EXERCISE MATERIAL below:
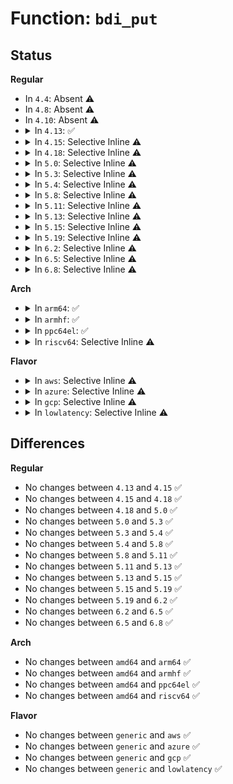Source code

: # Function: <code>bdi_put</code>

## Status
<b>Regular</b>
<ul>
<li>
In <code>4.4</code>: Absent ⚠️
</li>
<li>
In <code>4.8</code>: Absent ⚠️
</li>
<li>
In <code>4.10</code>: Absent ⚠️
</li>
<li>
<details>
<summary>In <code>4.13</code>: ✅</summary>

```c
void bdi_put(struct backing_dev_info *bdi);
```

**Collision:** Unique Global

**Inline:** No

**Transformation:** False

**Instances:**

```
In mm/backing-dev.c (ffffffff811e1400)
Location: mm/backing-dev.c:956
Inline: False
Direct callers:
  - mm/backing-dev.c:wb_exit
  - mm/backing-dev.c:wb_init
  - fs/super.c:super_setup_bdi_name
  - fs/super.c:generic_shutdown_super
  - fs/block_dev.c:bdev_evict_inode
  - fs/fuse/inode.c:fuse_fill_super
  - block/blk-core.c:blk_alloc_queue_node
  - block/blk-sysfs.c:__blk_release_queue
```
**Symbols:**

```
ffffffff811e1400-ffffffff811e149b: bdi_put (STB_GLOBAL)
```
</details>
</li>
<li>
<details>
<summary>In <code>4.15</code>: Selective Inline ⚠️</summary>

```c
void bdi_put(struct backing_dev_info *bdi);
```

**Collision:** Unique Global

**Inline:** Selective

**Transformation:** False

**Instances:**

```
In mm/backing-dev.c (ffffffff811f78e9)
Location: mm/backing-dev.c:971
Inline: True
Inline callers:
  - mm/backing-dev.c:wb_exit
  - mm/backing-dev.c:wb_init
Direct callers:
  - fs/super.c:super_setup_bdi_name
  - fs/super.c:generic_shutdown_super
  - fs/block_dev.c:bdev_evict_inode
  - fs/fuse/inode.c:fuse_fill_super
  - block/blk-core.c:blk_alloc_queue_node
  - block/blk-sysfs.c:__blk_release_queue
```
**Symbols:**

```
ffffffff811f7860-ffffffff811f7880: bdi_put (STB_GLOBAL)
```
</details>
</li>
<li>
<details>
<summary>In <code>4.18</code>: Selective Inline ⚠️</summary>

```c
void bdi_put(struct backing_dev_info *bdi);
```

**Collision:** Unique Global

**Inline:** Selective

**Transformation:** False

**Instances:**

```
In mm/backing-dev.c (ffffffff81218789)
Location: mm/backing-dev.c:969
Inline: True
Inline callers:
  - mm/backing-dev.c:wb_exit
  - mm/backing-dev.c:wb_init
Direct callers:
  - fs/super.c:super_setup_bdi_name
  - fs/super.c:generic_shutdown_super
  - fs/block_dev.c:bdev_evict_inode
  - fs/fuse/inode.c:fuse_fill_super
  - block/blk-core.c:blk_alloc_queue_node
  - block/blk-core.c:blk_exit_queue
```
**Symbols:**

```
ffffffff812188a0-ffffffff812188c5: bdi_put (STB_GLOBAL)
```
</details>
</li>
<li>
<details>
<summary>In <code>5.0</code>: Selective Inline ⚠️</summary>

```c
void bdi_put(struct backing_dev_info *bdi);
```

**Collision:** Unique Global

**Inline:** Selective

**Transformation:** False

**Instances:**

```
In mm/backing-dev.c (ffffffff8122ba89)
Location: mm/backing-dev.c:972
Inline: True
Inline callers:
  - mm/backing-dev.c:wb_exit
  - mm/backing-dev.c:wb_init
Direct callers:
  - fs/super.c:super_setup_bdi_name
  - fs/super.c:generic_shutdown_super
  - fs/block_dev.c:bdev_evict_inode
  - fs/fuse/inode.c:fuse_fill_super
  - block/blk-core.c:blk_alloc_queue_node
  - block/blk-core.c:blk_exit_queue
```
**Symbols:**

```
ffffffff8122b9f0-ffffffff8122ba15: bdi_put (STB_GLOBAL)
```
</details>
</li>
<li>
<details>
<summary>In <code>5.3</code>: Selective Inline ⚠️</summary>

```c
void bdi_put(struct backing_dev_info *bdi);
```

**Collision:** Unique Global

**Inline:** Selective

**Transformation:** False

**Instances:**

```
In mm/backing-dev.c (ffffffff8123b6fd)
Location: mm/backing-dev.c:959
Inline: True
Inline callers:
  - mm/backing-dev.c:wb_exit
  - mm/backing-dev.c:wb_init
Direct callers:
  - fs/super.c:super_setup_bdi_name
  - fs/super.c:generic_shutdown_super
  - fs/block_dev.c:bdev_evict_inode
  - fs/fuse/inode.c:fuse_fill_super
  - block/blk-core.c:blk_alloc_queue_node
  - block/blk-sysfs.c:__blk_release_queue
```
**Symbols:**

```
ffffffff8123b660-ffffffff8123b684: bdi_put (STB_GLOBAL)
```
</details>
</li>
<li>
<details>
<summary>In <code>5.4</code>: Selective Inline ⚠️</summary>

```c
void bdi_put(struct backing_dev_info *bdi);
```

**Collision:** Unique Global

**Inline:** Selective

**Transformation:** False

**Instances:**

```
In mm/backing-dev.c (ffffffff81249c19)
Location: mm/backing-dev.c:1040
Inline: True
Inline callers:
  - mm/backing-dev.c:wb_exit
  - mm/backing-dev.c:wb_init
Direct callers:
  - fs/super.c:super_setup_bdi_name
  - fs/super.c:generic_shutdown_super
  - fs/fs-writeback.c:cgroup_writeback_by_id
  - fs/block_dev.c:bdev_evict_inode
  - fs/fuse/inode.c:fuse_fill_super_common
  - block/blk-core.c:blk_alloc_queue_node
  - block/blk-sysfs.c:__blk_release_queue
```
**Symbols:**

```
ffffffff81249b80-ffffffff81249ba4: bdi_put (STB_GLOBAL)
```
</details>
</li>
<li>
<details>
<summary>In <code>5.8</code>: Selective Inline ⚠️</summary>

```c
void bdi_put(struct backing_dev_info *bdi);
```

**Collision:** Unique Global

**Inline:** Selective

**Transformation:** False

**Instances:**

```
In mm/backing-dev.c (ffffffff81277e8d)
Location: mm/backing-dev.c:1030
Inline: True
Inline callers:
  - mm/backing-dev.c:wb_exit
  - mm/backing-dev.c:wb_init
Direct callers:
  - fs/super.c:super_setup_bdi_name
  - fs/super.c:generic_shutdown_super
  - fs/fs-writeback.c:cgroup_writeback_by_id
  - fs/block_dev.c:bdev_evict_inode
  - fs/fuse/inode.c:fuse_fill_super_common
  - block/blk-core.c:__blk_alloc_queue
  - block/blk-sysfs.c:__blk_release_queue
```
**Symbols:**

```
ffffffff81277de0-ffffffff81277e1b: bdi_put (STB_GLOBAL)
```
</details>
</li>
<li>
<details>
<summary>In <code>5.11</code>: Selective Inline ⚠️</summary>

```c
void bdi_put(struct backing_dev_info *bdi);
```

**Collision:** Unique Global

**Inline:** Selective

**Transformation:** False

**Instances:**

```
In mm/backing-dev.c (ffffffff812824ad)
Location: mm/backing-dev.c:899
Inline: True
Inline callers:
  - mm/backing-dev.c:wb_exit
  - mm/backing-dev.c:wb_init
Direct callers:
  - fs/super.c:super_setup_bdi_name
  - fs/super.c:generic_shutdown_super
  - fs/fs-writeback.c:cgroup_writeback_by_id
  - fs/block_dev.c:bdev_evict_inode
  - fs/fuse/inode.c:fuse_fill_super_common
  - block/blk-core.c:blk_alloc_queue
  - block/blk-sysfs.c:blk_release_queue
```
**Symbols:**

```
ffffffff81282410-ffffffff8128244b: bdi_put (STB_GLOBAL)
```
</details>
</li>
<li>
<details>
<summary>In <code>5.13</code>: Selective Inline ⚠️</summary>

```c
void bdi_put(struct backing_dev_info *bdi);
```

**Collision:** Unique Global

**Inline:** Selective

**Transformation:** False

**Instances:**

```
In mm/backing-dev.c (ffffffff812875bd)
Location: mm/backing-dev.c:898
Inline: True
Inline callers:
  - mm/backing-dev.c:wb_exit
  - mm/backing-dev.c:wb_init
Direct callers:
  - fs/super.c:super_setup_bdi_name
  - fs/super.c:generic_shutdown_super
  - fs/fs-writeback.c:cgroup_writeback_by_id
  - fs/block_dev.c:bdev_evict_inode
  - fs/fuse/inode.c:fuse_fill_super_common
  - block/blk-core.c:blk_alloc_queue
  - block/blk-sysfs.c:blk_release_queue
```
**Symbols:**

```
ffffffff81287520-ffffffff8128755b: bdi_put (STB_GLOBAL)
```
</details>
</li>
<li>
<details>
<summary>In <code>5.15</code>: Selective Inline ⚠️</summary>

```c
void bdi_put(struct backing_dev_info *bdi);
```

**Collision:** Unique Global

**Inline:** Selective

**Transformation:** False

**Instances:**

```
In mm/backing-dev.c (ffffffff812c6706)
Location: mm/backing-dev.c:981
Inline: True
Inline callers:
  - mm/backing-dev.c:wb_exit
  - mm/backing-dev.c:wb_init
Direct callers:
  - fs/super.c:super_setup_bdi_name
  - fs/super.c:generic_shutdown_super
  - fs/fs-writeback.c:cgroup_writeback_by_id
  - fs/fuse/inode.c:fuse_fill_super_common
  - block/bdev.c:bdev_free_inode
  - block/genhd.c:__alloc_disk_node
```
**Symbols:**

```
ffffffff812c6950-ffffffff812c69c1: bdi_put (STB_GLOBAL)
```
</details>
</li>
<li>
<details>
<summary>In <code>5.19</code>: Selective Inline ⚠️</summary>

```c
void bdi_put(struct backing_dev_info *bdi);
```

**Collision:** Unique Global

**Inline:** Selective

**Transformation:** False

**Instances:**

```
In mm/backing-dev.c (ffffffff8132398a)
Location: mm/backing-dev.c:971
Inline: True
Inline callers:
  - mm/backing-dev.c:cgwb_create
  - mm/backing-dev.c:cgwb_release_workfn
Direct callers:
  - fs/super.c:super_setup_bdi_name
  - fs/super.c:generic_shutdown_super
  - fs/fs-writeback.c:cgroup_writeback_by_id
  - fs/squashfs/super.c:squashfs_fill_super
  - fs/fuse/inode.c:fuse_fill_super_common
  - block/bdev.c:bdev_free_inode
  - block/genhd.c:__alloc_disk_node
```
**Symbols:**

```
ffffffff81323bb0-ffffffff81323c0f: bdi_put (STB_GLOBAL)
```
</details>
</li>
<li>
<details>
<summary>In <code>6.2</code>: Selective Inline ⚠️</summary>

```c
void bdi_put(struct backing_dev_info *bdi);
```

**Collision:** Unique Global

**Inline:** Selective

**Transformation:** False

**Instances:**

```
In mm/backing-dev.c (ffffffff813981f7)
Location: mm/backing-dev.c:1094
Inline: True
Inline callers:
  - mm/backing-dev.c:cgwb_create
  - mm/backing-dev.c:cgwb_release_workfn
Direct callers:
  - fs/super.c:super_setup_bdi_name
  - fs/super.c:generic_shutdown_super
  - fs/fs-writeback.c:cgroup_writeback_by_id
  - fs/fuse/inode.c:fuse_fill_super_common
  - block/bdev.c:bdev_free_inode
  - block/genhd.c:__alloc_disk_node
```
**Symbols:**

```
ffffffff81398430-ffffffff8139848f: bdi_put (STB_GLOBAL)
```
</details>
</li>
<li>
<details>
<summary>In <code>6.5</code>: Selective Inline ⚠️</summary>

```c
void bdi_put(struct backing_dev_info *bdi);
```

**Collision:** Unique Global

**Inline:** Selective

**Transformation:** False

**Instances:**

```
In mm/backing-dev.c (ffffffff813cb177)
Location: mm/backing-dev.c:1107
Inline: True
Inline callers:
  - mm/backing-dev.c:cgwb_create
  - mm/backing-dev.c:cgwb_release_workfn
Direct callers:
  - fs/super.c:super_setup_bdi_name
  - fs/super.c:generic_shutdown_super
  - fs/fs-writeback.c:cgroup_writeback_by_id
  - fs/fuse/inode.c:fuse_fill_super_common
  - block/bdev.c:bdev_free_inode
  - block/genhd.c:__alloc_disk_node
```
**Symbols:**

```
ffffffff813cb3b0-ffffffff813cb40f: bdi_put (STB_GLOBAL)
```
</details>
</li>
<li>
<details>
<summary>In <code>6.8</code>: Selective Inline ⚠️</summary>

```c
void bdi_put(struct backing_dev_info *bdi);
```

**Collision:** Unique Global

**Inline:** Selective

**Transformation:** False

**Instances:**

```
In mm/backing-dev.c (ffffffff813f5982)
Location: mm/backing-dev.c:1103
Inline: True
Inline callers:
  - mm/backing-dev.c:cgwb_create
  - mm/backing-dev.c:cgwb_release_workfn
Direct callers:
  - fs/super.c:super_setup_bdi_name
  - fs/super.c:generic_shutdown_super
  - fs/fs-writeback.c:cgroup_writeback_by_id
  - fs/fuse/inode.c:fuse_fill_super_common
  - block/bdev.c:bdev_free_inode
  - block/genhd.c:__alloc_disk_node
```
**Symbols:**

```
ffffffff813f5650-ffffffff813f56af: bdi_put (STB_GLOBAL)
```
</details>
</li>
</ul>
<b>Arch</b>
<ul>
<li>
<details>
<summary>In <code>arm64</code>: ✅</summary>

```c
void bdi_put(struct backing_dev_info *bdi);
```

**Collision:** Unique Global

**Inline:** No

**Transformation:** False

**Instances:**

```
In mm/backing-dev.c (ffff8000102deee8)
Location: mm/backing-dev.c:1040
Inline: False
Direct callers:
  - mm/backing-dev.c:wb_exit
  - mm/backing-dev.c:wb_init
  - fs/super.c:super_setup_bdi_name
  - fs/super.c:generic_shutdown_super
  - fs/fs-writeback.c:cgroup_writeback_by_id
  - fs/block_dev.c:bdev_evict_inode
  - fs/fuse/inode.c:fuse_fill_super_common
  - block/blk-core.c:blk_alloc_queue_node
  - block/blk-sysfs.c:__blk_release_queue
```
**Symbols:**

```
ffff8000102deee8-ffff8000102df004: bdi_put (STB_GLOBAL)
```
</details>
</li>
<li>
<details>
<summary>In <code>armhf</code>: ✅</summary>

```c
void bdi_put(struct backing_dev_info *bdi);
```

**Collision:** Unique Global

**Inline:** No

**Transformation:** False

**Instances:**

```
In mm/backing-dev.c (c0503d94)
Location: mm/backing-dev.c:1040
Inline: False
Direct callers:
  - mm/backing-dev.c:wb_exit
  - mm/backing-dev.c:wb_init
  - fs/super.c:super_setup_bdi_name
  - fs/super.c:generic_shutdown_super
  - fs/fs-writeback.c:cgroup_writeback_by_id
  - fs/block_dev.c:bdev_evict_inode
  - fs/fuse/inode.c:fuse_fill_super_common
  - block/blk-core.c:blk_alloc_queue_node
  - block/blk-sysfs.c:__blk_release_queue
  - drivers/mtd/mtdcore.c:cleanup_mtd
  - drivers/mtd/mtdcore.c:init_mtd
  - drivers/mtd/mtdcore.c:init_mtd
```
**Symbols:**

```
c0503d94-c0503e80: bdi_put (STB_GLOBAL)
```
</details>
</li>
<li>
<details>
<summary>In <code>ppc64el</code>: ✅</summary>

```c
void bdi_put(struct backing_dev_info *bdi);
```

**Collision:** Unique Global

**Inline:** No

**Transformation:** False

**Instances:**

```
In mm/backing-dev.c (c00000000039e820)
Location: mm/backing-dev.c:1040
Inline: False
Direct callers:
  - mm/backing-dev.c:wb_exit
  - mm/backing-dev.c:wb_init
  - fs/super.c:super_setup_bdi_name
  - fs/super.c:generic_shutdown_super
  - fs/fs-writeback.c:cgroup_writeback_by_id
  - fs/block_dev.c:bdev_evict_inode
  - fs/fuse/inode.c:fuse_fill_super_common
  - block/blk-core.c:blk_alloc_queue_node
  - block/blk-sysfs.c:__blk_release_queue
```
**Symbols:**

```
c00000000039e820-c00000000039e978: bdi_put (STB_GLOBAL)
```
</details>
</li>
<li>
<details>
<summary>In <code>riscv64</code>: Selective Inline ⚠️</summary>

```c
void bdi_put(struct backing_dev_info *bdi);
```

**Collision:** Unique Global

**Inline:** Selective

**Transformation:** False

**Instances:**

```
In mm/backing-dev.c (ffffffe0001f7196)
Location: mm/backing-dev.c:1040
Inline: True
Inline callers:
  - mm/backing-dev.c:wb_exit
  - mm/backing-dev.c:wb_init
Direct callers:
  - fs/super.c:super_setup_bdi_name
  - fs/super.c:generic_shutdown_super
  - fs/fs-writeback.c:cgroup_writeback_by_id
  - fs/block_dev.c:bdev_evict_inode
  - fs/fuse/inode.c:fuse_fill_super_common
  - block/blk-core.c:blk_alloc_queue_node
  - block/blk-sysfs.c:__blk_release_queue
```
**Symbols:**

```
ffffffe0001f6dbc-ffffffe0001f6e00: bdi_put (STB_GLOBAL)
```
</details>
</li>
</ul>
<b>Flavor</b>
<ul>
<li>
<details>
<summary>In <code>aws</code>: Selective Inline ⚠️</summary>

```c
void bdi_put(struct backing_dev_info *bdi);
```

**Collision:** Unique Global

**Inline:** Selective

**Transformation:** False

**Instances:**

```
In mm/backing-dev.c (ffffffff81242269)
Location: mm/backing-dev.c:1040
Inline: True
Inline callers:
  - mm/backing-dev.c:wb_exit
  - mm/backing-dev.c:wb_init
Direct callers:
  - fs/super.c:super_setup_bdi_name
  - fs/super.c:generic_shutdown_super
  - fs/fs-writeback.c:cgroup_writeback_by_id
  - fs/block_dev.c:bdev_evict_inode
  - fs/fuse/inode.c:fuse_fill_super_common
  - block/blk-core.c:blk_alloc_queue_node
  - block/blk-sysfs.c:__blk_release_queue
```
**Symbols:**

```
ffffffff812421d0-ffffffff812421f4: bdi_put (STB_GLOBAL)
```
</details>
</li>
<li>
<details>
<summary>In <code>azure</code>: Selective Inline ⚠️</summary>

```c
void bdi_put(struct backing_dev_info *bdi);
```

**Collision:** Unique Global

**Inline:** Selective

**Transformation:** False

**Instances:**

```
In mm/backing-dev.c (ffffffff81235239)
Location: mm/backing-dev.c:1040
Inline: True
Inline callers:
  - mm/backing-dev.c:wb_exit
  - mm/backing-dev.c:wb_init
Direct callers:
  - fs/super.c:super_setup_bdi_name
  - fs/super.c:generic_shutdown_super
  - fs/fs-writeback.c:cgroup_writeback_by_id
  - fs/block_dev.c:bdev_evict_inode
  - fs/fuse/inode.c:fuse_fill_super_common
  - block/blk-core.c:blk_alloc_queue_node
  - block/blk-sysfs.c:__blk_release_queue
```
**Symbols:**

```
ffffffff812351a0-ffffffff812351c4: bdi_put (STB_GLOBAL)
```
</details>
</li>
<li>
<details>
<summary>In <code>gcp</code>: Selective Inline ⚠️</summary>

```c
void bdi_put(struct backing_dev_info *bdi);
```

**Collision:** Unique Global

**Inline:** Selective

**Transformation:** False

**Instances:**

```
In mm/backing-dev.c (ffffffff81240009)
Location: mm/backing-dev.c:1040
Inline: True
Inline callers:
  - mm/backing-dev.c:wb_exit
  - mm/backing-dev.c:wb_init
Direct callers:
  - fs/super.c:super_setup_bdi_name
  - fs/super.c:generic_shutdown_super
  - fs/fs-writeback.c:cgroup_writeback_by_id
  - fs/block_dev.c:bdev_evict_inode
  - fs/fuse/inode.c:fuse_fill_super_common
  - block/blk-core.c:blk_alloc_queue_node
  - block/blk-sysfs.c:__blk_release_queue
```
**Symbols:**

```
ffffffff8123ff70-ffffffff8123ff94: bdi_put (STB_GLOBAL)
```
</details>
</li>
<li>
<details>
<summary>In <code>lowlatency</code>: Selective Inline ⚠️</summary>

```c
void bdi_put(struct backing_dev_info *bdi);
```

**Collision:** Unique Global

**Inline:** Selective

**Transformation:** False

**Instances:**

```
In mm/backing-dev.c (ffffffff8124f769)
Location: mm/backing-dev.c:1040
Inline: True
Inline callers:
  - mm/backing-dev.c:wb_exit
  - mm/backing-dev.c:wb_init
Direct callers:
  - fs/super.c:super_setup_bdi_name
  - fs/super.c:generic_shutdown_super
  - fs/fs-writeback.c:cgroup_writeback_by_id
  - fs/block_dev.c:bdev_evict_inode
  - fs/fuse/inode.c:fuse_fill_super_common
  - block/blk-core.c:blk_alloc_queue_node
  - block/blk-sysfs.c:__blk_release_queue
```
**Symbols:**

```
ffffffff8124f6d0-ffffffff8124f6f4: bdi_put (STB_GLOBAL)
```
</details>
</li>
</ul>

## Differences
<b>Regular</b>
<ul>
<li>
No changes between <code>4.13</code> and <code>4.15</code> ✅
</li>
<li>
No changes between <code>4.15</code> and <code>4.18</code> ✅
</li>
<li>
No changes between <code>4.18</code> and <code>5.0</code> ✅
</li>
<li>
No changes between <code>5.0</code> and <code>5.3</code> ✅
</li>
<li>
No changes between <code>5.3</code> and <code>5.4</code> ✅
</li>
<li>
No changes between <code>5.4</code> and <code>5.8</code> ✅
</li>
<li>
No changes between <code>5.8</code> and <code>5.11</code> ✅
</li>
<li>
No changes between <code>5.11</code> and <code>5.13</code> ✅
</li>
<li>
No changes between <code>5.13</code> and <code>5.15</code> ✅
</li>
<li>
No changes between <code>5.15</code> and <code>5.19</code> ✅
</li>
<li>
No changes between <code>5.19</code> and <code>6.2</code> ✅
</li>
<li>
No changes between <code>6.2</code> and <code>6.5</code> ✅
</li>
<li>
No changes between <code>6.5</code> and <code>6.8</code> ✅
</li>
</ul>
<b>Arch</b>
<ul>
<li>
No changes between <code>amd64</code> and <code>arm64</code> ✅
</li>
<li>
No changes between <code>amd64</code> and <code>armhf</code> ✅
</li>
<li>
No changes between <code>amd64</code> and <code>ppc64el</code> ✅
</li>
<li>
No changes between <code>amd64</code> and <code>riscv64</code> ✅
</li>
</ul>
<b>Flavor</b>
<ul>
<li>
No changes between <code>generic</code> and <code>aws</code> ✅
</li>
<li>
No changes between <code>generic</code> and <code>azure</code> ✅
</li>
<li>
No changes between <code>generic</code> and <code>gcp</code> ✅
</li>
<li>
No changes between <code>generic</code> and <code>lowlatency</code> ✅
</li>
</ul>
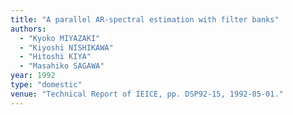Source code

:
 ```yaml
---
title: "A parallel AR-spectral estimation with filter banks"
authors:
  - "Kyoko MIYAZAKI"
  - "Kiyoshi NISHIKAWA"
  - "Hitoshi KIYA"
  - "Masahiko SAGAWA"
year: 1992
type: "domestic"
venue: "Technical Report of IEICE, pp. DSP92-15, 1992-05-01."
---
```

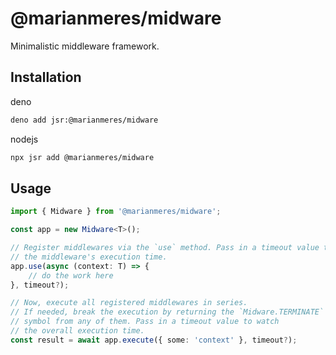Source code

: # @marianmeres/midware

Minimalistic middleware framework.

## Installation

deno
```bash
deno add jsr:@marianmeres/midware
```

nodejs
```bash
npx jsr add @marianmeres/midware
```

## Usage
```ts
import { Midware } from '@marianmeres/midware';

const app = new Midware<T>();

// Register middlewares via the `use` method. Pass in a timeout value to watch 
// the middleware's execution time.
app.use(async (context: T) => {
    // do the work here
}, timeout?);

// Now, execute all registered middlewares in series.
// If needed, break the execution by returning the `Midware.TERMINATE` 
// symbol from any of them. Pass in a timeout value to watch 
// the overall execution time.
const result = await app.execute({ some: 'context' }, timeout?);
```
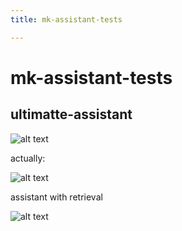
 ```yaml
---
title: mk-assistant-tests

---
```


# mk-assistant-tests

## ultimatte-assistant

![alt text](https://files.slack.com/files-pri/T0HTW3H0V-F065D9KTSMQ/screenshot_2023-11-12_at_6.05.05___pm.png?pub_secret=41f4b4823a)

actually:

![alt text](https://files.slack.com/files-pri/T0HTW3H0V-F065ABLFGGM/screenshot_2023-11-12_at_6.05.28___pm.png?pub_secret=22c82b6fd2)

assistant with retrieval

![alt text](https://files.slack.com/files-pri/T0HTW3H0V-F065RU6MPQ9/screenshot_2023-11-12_at_6.05.41___pm.png?pub_secret=9071da36b9)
End of EXERCISE MATERIAL.
TO DO
Show every line of the material above in which "Pass" is present.

RESPONSE
// Register middlewares via the `use` method. Pass in a timeout value to watch 
// symbol from any of them. Pass in a timeout value to watch 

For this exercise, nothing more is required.